Table 1 Prisoner’s dilemma game G

In the theory of the game, different methods are used for finding equilibrium with help of rationality concept and one of these methods is the best response function (McCarty and Meirowitz, 2007; Bu et al., 2017). Based on the definition of the best response function, equilibrium is a point in which strategy chosen by each individual is the best response to the strategies chosen by other players and maximize personal profit (Harsanyi, 1986; Eshaghi and Askari, 2017; Xia et al., 2019; Huang et al., 2018a, 2018b).

Hyper-rationality in game theory helps the player choose successful strategies of the game in interactive conditions and reproduce them. The concept of hyper-rationality helps the game theory enter other fields of sciences with more logical power. We assume that each player in the game is hyper-rational (for example two-player strategic 2 × 2 games with perfect information). Thus, a hyper-rational player will renormalize her opinion based on the common knowledge that each player is hyper-rational. Below, we show the best response functions based on hyper-preferences of players with B, P, and L. Precisely, we define the best response function B_i based on individual benefit by

$$B_i\left( {a_{ - i}} \right): = \left\{ {a_i \in A_i:u_i\left( {a_i,a_{ - i}} \right) \ge u_i\left( {a_i^\prime ,a_{ - i}} \right)\quad{\mathrm{for}}\,{\mathrm{all}}\,\,a_i^\prime \in A_i} \right\}$$

(1)

any action in B_i(a_−i) is at least as good based on individual benefit for player i as every other action of player i when the other players’ actions are given by a_−i. We call B_i the best response function of player i based on individual benefit. Precisely, we define the best response function P_i based on profit for other players by

$$P_i\left( {a_{ - i}} \right): = \left\{ {a_i \in A_i:u_{ - i}\left( {a_i,a_{ - i}} \right) \ge u_{ - i}\left( {a_i^\prime ,a_{ - i}} \right)\quad{\mathrm{for}}\,{\mathrm{all}}\,a_i^\prime \in A_i} \right\},$$

(2)

any action in P_i(a_−i) for player i relative to every other action of player i is at least the best based on profit for other players when the other players’ actions are given by a_−i. We call P_i the best response function of player i based on profit for other players. Precisely, we define the best response function L_i based on the loss of other players by

$$L_i\left( {a_{ - i}} \right): = \left\{ {a_i \in A_i:u_{ - i}\left( {a_i,a_{ - i}} \right) \le u_{ - i}\left( {a_i^\prime ,a_{ - i}} \right)\quad{\mathrm{for}}\,{\mathrm{all}}\,a_i^\prime \in A_i} \right\},$$

(3)

any action in L_i(a−_i) for player i relative to every other action of player i is at least as good based on the loss for other players when the other players’ actions are given by a_−i.
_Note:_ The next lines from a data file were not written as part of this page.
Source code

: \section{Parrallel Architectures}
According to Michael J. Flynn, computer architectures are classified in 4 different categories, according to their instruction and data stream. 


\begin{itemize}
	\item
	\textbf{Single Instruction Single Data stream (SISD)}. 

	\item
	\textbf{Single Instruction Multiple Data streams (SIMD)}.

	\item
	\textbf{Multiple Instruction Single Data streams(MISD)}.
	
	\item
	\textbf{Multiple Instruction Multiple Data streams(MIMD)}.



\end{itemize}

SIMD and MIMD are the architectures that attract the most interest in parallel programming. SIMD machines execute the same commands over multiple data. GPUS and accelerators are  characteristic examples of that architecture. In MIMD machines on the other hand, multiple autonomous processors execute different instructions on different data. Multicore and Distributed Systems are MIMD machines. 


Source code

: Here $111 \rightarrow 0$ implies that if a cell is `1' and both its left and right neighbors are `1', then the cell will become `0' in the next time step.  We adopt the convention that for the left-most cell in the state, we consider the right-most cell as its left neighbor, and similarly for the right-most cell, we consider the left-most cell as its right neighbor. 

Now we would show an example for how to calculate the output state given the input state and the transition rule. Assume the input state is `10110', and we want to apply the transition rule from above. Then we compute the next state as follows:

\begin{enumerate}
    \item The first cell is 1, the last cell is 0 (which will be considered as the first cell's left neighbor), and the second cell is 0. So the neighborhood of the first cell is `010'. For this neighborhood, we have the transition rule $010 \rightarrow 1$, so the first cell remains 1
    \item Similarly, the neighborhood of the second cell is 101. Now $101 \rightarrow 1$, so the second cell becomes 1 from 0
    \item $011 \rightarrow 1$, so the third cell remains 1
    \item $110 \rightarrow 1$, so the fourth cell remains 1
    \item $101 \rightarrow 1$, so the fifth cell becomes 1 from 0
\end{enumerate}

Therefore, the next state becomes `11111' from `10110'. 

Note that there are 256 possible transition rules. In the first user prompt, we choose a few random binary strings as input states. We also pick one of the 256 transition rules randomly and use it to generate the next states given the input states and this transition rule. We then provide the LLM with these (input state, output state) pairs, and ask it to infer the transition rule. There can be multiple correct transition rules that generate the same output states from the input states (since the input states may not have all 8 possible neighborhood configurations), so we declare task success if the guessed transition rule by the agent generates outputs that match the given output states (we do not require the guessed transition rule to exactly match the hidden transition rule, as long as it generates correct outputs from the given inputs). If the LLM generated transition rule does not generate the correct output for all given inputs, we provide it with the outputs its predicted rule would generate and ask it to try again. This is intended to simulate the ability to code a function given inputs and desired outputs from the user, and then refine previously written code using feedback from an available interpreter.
We call L_i the best response function of player i based on the loss of other players. From relations (1), (2), and (3) we have,

$$B_i\left( {a_{ - i}} \right) \cup P_i\left( {a_{ - i}} \right) \cup L_i\left( {a_{ - i}} \right) = A_i$$

In competitive interactions, we define strictly dominant action and weakly dominant action based on the loss of other players.

Definition 4. (Strict domination of loss) In a strategic game for player i, action a_i" is strictly dominant on her action a_i′ based on loss for player −i, if we have:

$$u_{-i}\left( {a_i^{\prime \prime },a_{ - i}} \right) < u_{ - i}\left( {a_i^\prime ,a_{ - i}} \right)\,for\,every\,a_{ - i} \in A_{ - i},$$

where u_−i is a payoff function that represents player −iʹ preferences. It is defined as strictly dominant action based on benefit for other players similar, but the difference is that direction of the relation < is changed.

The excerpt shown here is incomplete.